* **Prompt**
Once you find the line that contains "RX (of remote)" in the entries below, give it again along with every following line, unchanged, through the final one.

Collected data:
····················

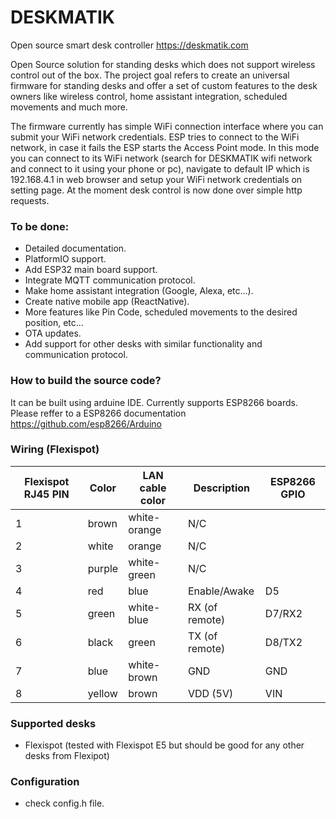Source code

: # DESKMATIK
Open source smart desk controller https://deskmatik.com

Open Source solution for standing desks which does not support wireless control out of the box. The project goal refers to create an universal firmware for standing desks and offer a set of custom features to the desk owners like wireless control, home assistant integration, scheduled movements and much more.

The firmware currently has simple WiFi connection interface where you can submit your WiFi network credentials. ESP tries to connect to the WiFi network, in case it fails the ESP starts the Access Point mode. In this mode you can connect to its WiFi network (search for DESKMATIK wifi network and connect to it using your phone or pc), navigate to default IP which is 192.168.4.1 in web browser and setup your WiFi network credentials on setting page. At the moment desk control is now done over simple http requests.

### To be done:
- Detailed documentation.
- PlatformIO support.
- Add ESP32 main board support.
- Integrate MQTT communication protocol.
- Make home assistant integration (Google, Alexa, etc...).
- Create native mobile app (ReactNative).
- More features like Pin Code, scheduled movements to the desired position, etc...
- OTA updates.
- Add support for other desks with similar functionality and communication protocol.

### How to build the source code?
It can be built using arduine IDE. Currently supports ESP8266 boards.
Please reffer to a ESP8266 documentation https://github.com/esp8266/Arduino

### Wiring (Flexispot)
| Flexispot RJ45 PIN | Color  | LAN cable color | Description                                                     |ESP8266 GPIO|
|--------------------|--------|-----------------|-----------------------------------------------------------------|------------|
| 1                  | brown  | white-orange    | N/C                                                             |            |
| 2                  | white  | orange          | N/C                                                             |            |
| 3                  | purple | white-green     | N/C                                                             |            |
| 4                  | red    | blue            | Enable/Awake                                                    |D5          |
| 5                  | green  | white-blue      | RX (of remote)                                                  |D7/RX2      |
| 6                  | black  | green           | TX (of remote)                                                  |D8/TX2      |
| 7                  | blue   | white-brown     | GND                                                             |GND         |
| 8                  | yellow | brown           | VDD (5V)                                                        |VIN         |

### Supported desks
- Flexispot (tested with Flexispot E5 but should be good for any other desks from Flexipot)

### Configuration
 - check config.h file.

····················

* **Output for this task**
| 5                  | green  | white-blue      | RX (of remote)                                                  |D7/RX2      |
| 6                  | black  | green           | TX (of remote)                                                  |D8/TX2      |
| 7                  | blue   | white-brown     | GND                                                             |GND         |
| 8                  | yellow | brown           | VDD (5V)                                                        |VIN         |

### Supported desks
- Flexispot (tested with Flexispot E5 but should be good for any other desks from Flexipot)

### Configuration
 - check config.h file.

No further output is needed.